34. Tanta riqueza de alabanzas, acumulada por las diversas manifestaciones de la gran tradición de la Iglesia, podría ayudarnos a que ésta vuelva a respirar plenamente con sus «dos pulmones», Oriente y Occidente. Como he dicho varias veces, esto es hoy más necesario que nunca. Sería una ayuda valiosa para hacer progresar el diálogo actual entre la Iglesia católica y las Iglesias y Comunidades eclesiales de Occidente.[86] Sería también, para la Iglesia en camino, la vía para cantar y vivir de manera más perfecta su Magníficat.

Notas

[72] Ibid., 15.

[73] Cf. Conc. Ecum. Vat. II, Decr. sobre el ecumenismo Unitatis redintegratio, 1.

[74] Const. dogm. sobre la Iglesia Lumen gentium, 68, 69. Sobre la Santísima Virgen María, promotora de la unidad de los cristianos y sobre el culto de María en Oriente, cf. León XIII, Carta Enc.
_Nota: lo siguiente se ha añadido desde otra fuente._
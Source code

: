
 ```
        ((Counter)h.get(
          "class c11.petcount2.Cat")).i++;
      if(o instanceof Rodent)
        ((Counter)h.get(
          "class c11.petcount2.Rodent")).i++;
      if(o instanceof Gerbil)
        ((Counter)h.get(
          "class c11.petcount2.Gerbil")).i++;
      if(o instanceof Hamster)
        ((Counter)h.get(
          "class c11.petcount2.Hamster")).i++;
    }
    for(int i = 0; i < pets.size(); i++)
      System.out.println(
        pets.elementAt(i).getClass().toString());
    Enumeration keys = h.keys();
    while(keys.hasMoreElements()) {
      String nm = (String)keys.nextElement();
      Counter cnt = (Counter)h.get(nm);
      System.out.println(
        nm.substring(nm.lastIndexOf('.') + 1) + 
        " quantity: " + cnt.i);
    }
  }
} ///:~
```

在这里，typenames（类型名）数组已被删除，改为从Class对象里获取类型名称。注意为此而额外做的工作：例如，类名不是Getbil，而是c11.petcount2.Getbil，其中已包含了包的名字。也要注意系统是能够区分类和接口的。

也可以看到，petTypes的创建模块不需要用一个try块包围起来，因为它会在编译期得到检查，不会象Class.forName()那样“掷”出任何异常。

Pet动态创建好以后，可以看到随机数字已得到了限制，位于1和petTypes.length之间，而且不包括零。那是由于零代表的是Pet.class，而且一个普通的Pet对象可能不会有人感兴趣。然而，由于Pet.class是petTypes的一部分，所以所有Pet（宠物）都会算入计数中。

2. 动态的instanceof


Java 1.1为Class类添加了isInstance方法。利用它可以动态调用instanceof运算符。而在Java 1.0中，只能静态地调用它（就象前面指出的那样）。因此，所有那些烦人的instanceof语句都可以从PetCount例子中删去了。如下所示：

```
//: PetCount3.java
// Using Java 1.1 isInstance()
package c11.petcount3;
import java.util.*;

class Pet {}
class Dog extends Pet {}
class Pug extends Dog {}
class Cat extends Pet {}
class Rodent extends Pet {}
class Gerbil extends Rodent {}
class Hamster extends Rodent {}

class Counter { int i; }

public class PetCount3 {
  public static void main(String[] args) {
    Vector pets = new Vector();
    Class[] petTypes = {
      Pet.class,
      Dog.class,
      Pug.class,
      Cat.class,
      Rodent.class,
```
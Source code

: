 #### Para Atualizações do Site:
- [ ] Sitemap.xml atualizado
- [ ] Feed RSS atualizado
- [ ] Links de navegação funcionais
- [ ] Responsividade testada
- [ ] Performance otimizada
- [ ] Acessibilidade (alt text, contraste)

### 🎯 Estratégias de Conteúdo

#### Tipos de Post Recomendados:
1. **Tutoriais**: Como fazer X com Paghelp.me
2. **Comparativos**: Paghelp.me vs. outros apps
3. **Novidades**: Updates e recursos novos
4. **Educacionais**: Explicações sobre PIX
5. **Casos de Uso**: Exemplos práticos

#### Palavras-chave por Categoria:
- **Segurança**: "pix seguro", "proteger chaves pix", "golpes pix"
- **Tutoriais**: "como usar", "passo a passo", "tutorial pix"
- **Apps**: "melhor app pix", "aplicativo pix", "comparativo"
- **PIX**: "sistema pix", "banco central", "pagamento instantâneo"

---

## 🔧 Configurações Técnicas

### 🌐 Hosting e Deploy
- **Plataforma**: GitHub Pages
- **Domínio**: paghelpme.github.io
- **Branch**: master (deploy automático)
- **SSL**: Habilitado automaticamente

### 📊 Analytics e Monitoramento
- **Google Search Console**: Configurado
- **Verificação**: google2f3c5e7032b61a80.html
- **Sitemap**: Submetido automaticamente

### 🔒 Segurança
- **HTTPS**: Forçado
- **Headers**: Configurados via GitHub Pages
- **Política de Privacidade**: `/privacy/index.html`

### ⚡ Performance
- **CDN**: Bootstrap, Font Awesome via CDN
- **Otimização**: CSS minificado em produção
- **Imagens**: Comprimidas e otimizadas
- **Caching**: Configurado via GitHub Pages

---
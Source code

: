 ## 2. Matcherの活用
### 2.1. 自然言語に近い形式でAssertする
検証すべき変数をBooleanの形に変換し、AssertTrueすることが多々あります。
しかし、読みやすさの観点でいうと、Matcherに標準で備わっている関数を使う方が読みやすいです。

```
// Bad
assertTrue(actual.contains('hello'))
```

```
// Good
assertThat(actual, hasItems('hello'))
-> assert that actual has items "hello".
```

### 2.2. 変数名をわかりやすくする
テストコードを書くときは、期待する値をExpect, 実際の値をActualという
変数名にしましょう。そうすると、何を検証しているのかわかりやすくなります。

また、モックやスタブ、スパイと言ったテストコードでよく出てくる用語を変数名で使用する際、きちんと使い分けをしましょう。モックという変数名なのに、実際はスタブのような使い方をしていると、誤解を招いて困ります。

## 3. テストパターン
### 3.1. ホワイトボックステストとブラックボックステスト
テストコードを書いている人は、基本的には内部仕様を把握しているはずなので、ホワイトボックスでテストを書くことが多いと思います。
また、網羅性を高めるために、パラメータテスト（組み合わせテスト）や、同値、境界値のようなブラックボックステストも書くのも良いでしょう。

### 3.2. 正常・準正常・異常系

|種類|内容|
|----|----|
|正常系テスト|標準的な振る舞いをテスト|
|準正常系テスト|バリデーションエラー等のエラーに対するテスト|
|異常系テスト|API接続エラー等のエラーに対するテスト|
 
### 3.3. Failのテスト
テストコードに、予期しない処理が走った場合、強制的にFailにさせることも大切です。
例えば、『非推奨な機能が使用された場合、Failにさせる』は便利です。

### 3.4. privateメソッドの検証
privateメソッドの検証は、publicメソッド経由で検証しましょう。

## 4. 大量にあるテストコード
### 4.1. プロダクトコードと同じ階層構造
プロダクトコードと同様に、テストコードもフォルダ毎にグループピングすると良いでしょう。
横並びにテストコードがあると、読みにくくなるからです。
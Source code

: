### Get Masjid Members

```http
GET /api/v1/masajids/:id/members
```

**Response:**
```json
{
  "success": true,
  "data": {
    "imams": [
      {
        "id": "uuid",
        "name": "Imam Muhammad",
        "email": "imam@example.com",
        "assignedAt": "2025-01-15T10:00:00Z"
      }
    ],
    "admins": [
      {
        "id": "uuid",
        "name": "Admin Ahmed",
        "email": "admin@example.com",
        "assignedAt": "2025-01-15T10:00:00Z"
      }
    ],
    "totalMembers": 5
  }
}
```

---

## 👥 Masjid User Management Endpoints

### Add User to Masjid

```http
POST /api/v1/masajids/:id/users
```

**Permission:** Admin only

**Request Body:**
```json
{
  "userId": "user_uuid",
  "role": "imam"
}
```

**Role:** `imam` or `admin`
Adiutricem populi (5 de septiembre de 1895): Acta Leonis, XV, 300-312.

[75] Cf. Conc Ecum. Vat. II, Decr. sobre el ecumenismo Unitatis redintegratio, 20.

[76] Ibid., 19.

[77] Ibid., 14.

[78] Ibid., 15.

[79] Conc. Ecum. Vat II, Const. dogm., sobre la Iglesia Lumen gentium, 66.

[80] Conc. Ecum. Calced., Definitio fidei: Conciliorum Oecumenicorum Decreta, Bologna 1973 (3), 86 (DS 301)

[81] Cf. el Weddâsê Mâryâm (Alabanzas de María), que está a continuación del Salterio etíope y contiene himnos y plegarias a María para cada día de la semana. Cf. también el Matshafa Kidâna Mehrat (Libro del Pacto de Misericordia); es de destacar la importancia reservada a María en los Himnos así como en la liturgia etíope.

[82] Cf. S. Efrén, Hymn. de Nativitate: Scriptores Syri, 82: CSCO, 186.

[83] Cf.. S. Gregorio De Narek, Le livre des prières: S. Ch. 78, 160-163; 428-432.

[84] Conc. Ecum. Niceno II: Conciliorum Oecumenicorum Decreta, Bologna 1973 (3), 135-138 (DS 600-609).

[85] Cf. Conc. Ecum. Vat. II, Const. dogm. sobre la Iglesia Lumen gentium, 59.

[86] Cf Conc. Ecum. Vat. II, Decr. sobre el ecumenismo Unitatis redintegratio, 19.